--- Data shown Enclosed Below ---

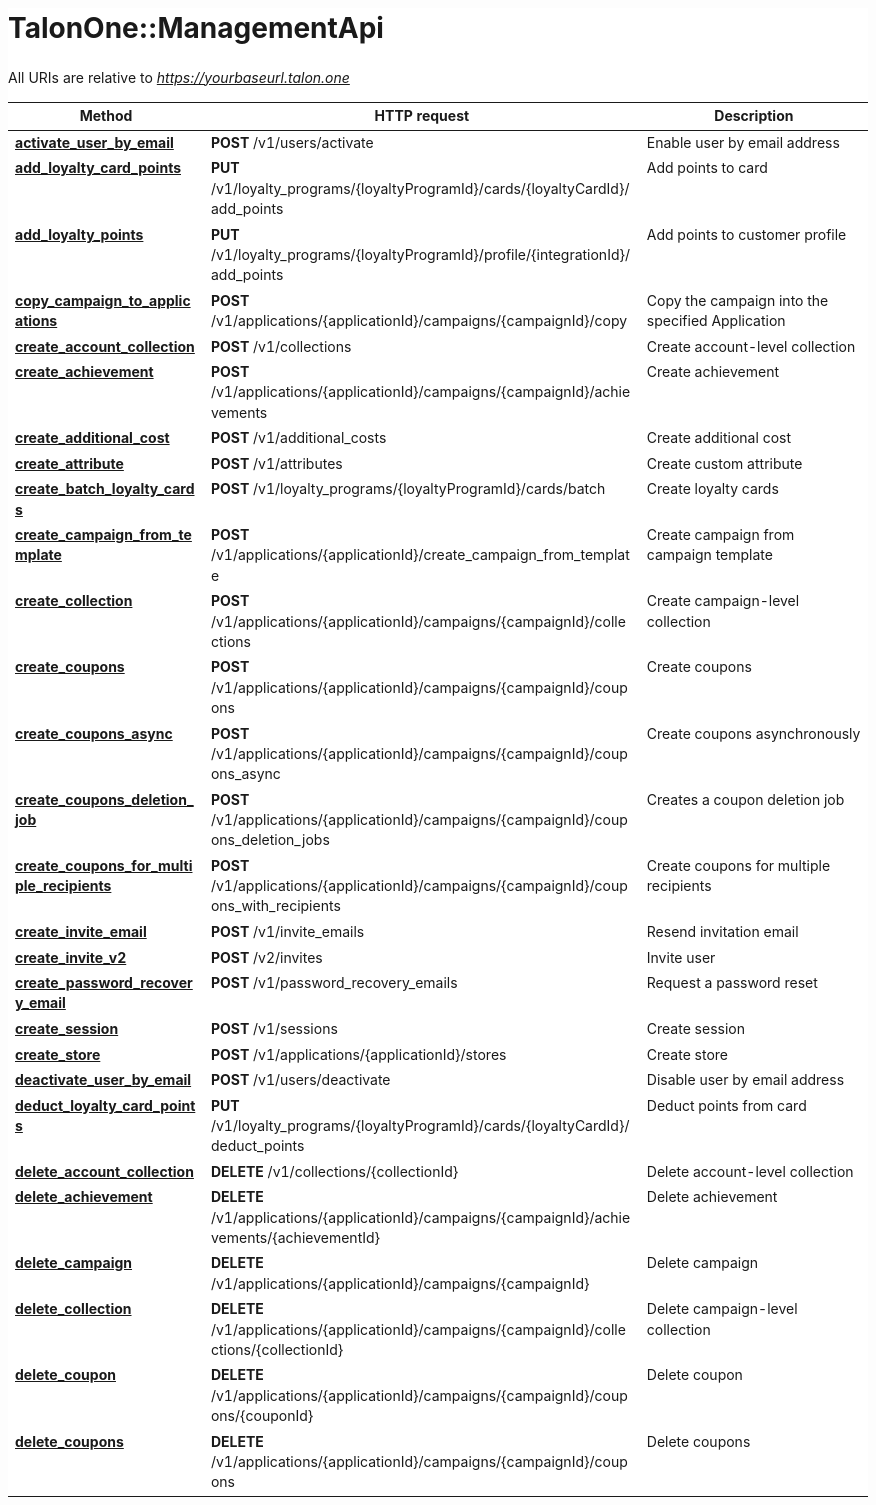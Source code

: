 # TalonOne::ManagementApi

All URIs are relative to *https://yourbaseurl.talon.one*

Method | HTTP request | Description
------------- | ------------- | -------------
[**activate_user_by_email**](ManagementApi.md#activate_user_by_email) | **POST** /v1/users/activate | Enable user by email address
[**add_loyalty_card_points**](ManagementApi.md#add_loyalty_card_points) | **PUT** /v1/loyalty_programs/{loyaltyProgramId}/cards/{loyaltyCardId}/add_points | Add points to card
[**add_loyalty_points**](ManagementApi.md#add_loyalty_points) | **PUT** /v1/loyalty_programs/{loyaltyProgramId}/profile/{integrationId}/add_points | Add points to customer profile
[**copy_campaign_to_applications**](ManagementApi.md#copy_campaign_to_applications) | **POST** /v1/applications/{applicationId}/campaigns/{campaignId}/copy | Copy the campaign into the specified Application
[**create_account_collection**](ManagementApi.md#create_account_collection) | **POST** /v1/collections | Create account-level collection
[**create_achievement**](ManagementApi.md#create_achievement) | **POST** /v1/applications/{applicationId}/campaigns/{campaignId}/achievements | Create achievement
[**create_additional_cost**](ManagementApi.md#create_additional_cost) | **POST** /v1/additional_costs | Create additional cost
[**create_attribute**](ManagementApi.md#create_attribute) | **POST** /v1/attributes | Create custom attribute
[**create_batch_loyalty_cards**](ManagementApi.md#create_batch_loyalty_cards) | **POST** /v1/loyalty_programs/{loyaltyProgramId}/cards/batch | Create loyalty cards
[**create_campaign_from_template**](ManagementApi.md#create_campaign_from_template) | **POST** /v1/applications/{applicationId}/create_campaign_from_template | Create campaign from campaign template
[**create_collection**](ManagementApi.md#create_collection) | **POST** /v1/applications/{applicationId}/campaigns/{campaignId}/collections | Create campaign-level collection
[**create_coupons**](ManagementApi.md#create_coupons) | **POST** /v1/applications/{applicationId}/campaigns/{campaignId}/coupons | Create coupons
[**create_coupons_async**](ManagementApi.md#create_coupons_async) | **POST** /v1/applications/{applicationId}/campaigns/{campaignId}/coupons_async | Create coupons asynchronously
[**create_coupons_deletion_job**](ManagementApi.md#create_coupons_deletion_job) | **POST** /v1/applications/{applicationId}/campaigns/{campaignId}/coupons_deletion_jobs | Creates a coupon deletion job
[**create_coupons_for_multiple_recipients**](ManagementApi.md#create_coupons_for_multiple_recipients) | **POST** /v1/applications/{applicationId}/campaigns/{campaignId}/coupons_with_recipients | Create coupons for multiple recipients
[**create_invite_email**](ManagementApi.md#create_invite_email) | **POST** /v1/invite_emails | Resend invitation email
[**create_invite_v2**](ManagementApi.md#create_invite_v2) | **POST** /v2/invites | Invite user
[**create_password_recovery_email**](ManagementApi.md#create_password_recovery_email) | **POST** /v1/password_recovery_emails | Request a password reset
[**create_session**](ManagementApi.md#create_session) | **POST** /v1/sessions | Create session
[**create_store**](ManagementApi.md#create_store) | **POST** /v1/applications/{applicationId}/stores | Create store
[**deactivate_user_by_email**](ManagementApi.md#deactivate_user_by_email) | **POST** /v1/users/deactivate | Disable user by email address
[**deduct_loyalty_card_points**](ManagementApi.md#deduct_loyalty_card_points) | **PUT** /v1/loyalty_programs/{loyaltyProgramId}/cards/{loyaltyCardId}/deduct_points | Deduct points from card
[**delete_account_collection**](ManagementApi.md#delete_account_collection) | **DELETE** /v1/collections/{collectionId} | Delete account-level collection
[**delete_achievement**](ManagementApi.md#delete_achievement) | **DELETE** /v1/applications/{applicationId}/campaigns/{campaignId}/achievements/{achievementId} | Delete achievement
[**delete_campaign**](ManagementApi.md#delete_campaign) | **DELETE** /v1/applications/{applicationId}/campaigns/{campaignId} | Delete campaign
[**delete_collection**](ManagementApi.md#delete_collection) | **DELETE** /v1/applications/{applicationId}/campaigns/{campaignId}/collections/{collectionId} | Delete campaign-level collection
[**delete_coupon**](ManagementApi.md#delete_coupon) | **DELETE** /v1/applications/{applicationId}/campaigns/{campaignId}/coupons/{couponId} | Delete coupon
[**delete_coupons**](ManagementApi.md#delete_coupons) | **DELETE** /v1/applications/{applicationId}/campaigns/{campaignId}/coupons | Delete coupons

--- End of Enclosed Data shown ---

> _Requirement_
Each line from the start of the entries to the line holding "points to card" is to be given again exactly, both ends included, and each picture is to be left out.

> _Your solution_
Source code

: # TalonOne::ManagementApi

All URIs are relative to *https://yourbaseurl.talon.one*

Method | HTTP request | Description
------------- | ------------- | -------------
[**activate_user_by_email**](ManagementApi.md#activate_user_by_email) | **POST** /v1/users/activate | Enable user by email address
[**add_loyalty_card_points**](ManagementApi.md#add_loyalty_card_points) | **PUT** /v1/loyalty_programs/{loyaltyProgramId}/cards/{loyaltyCardId}/add_points | Add points to card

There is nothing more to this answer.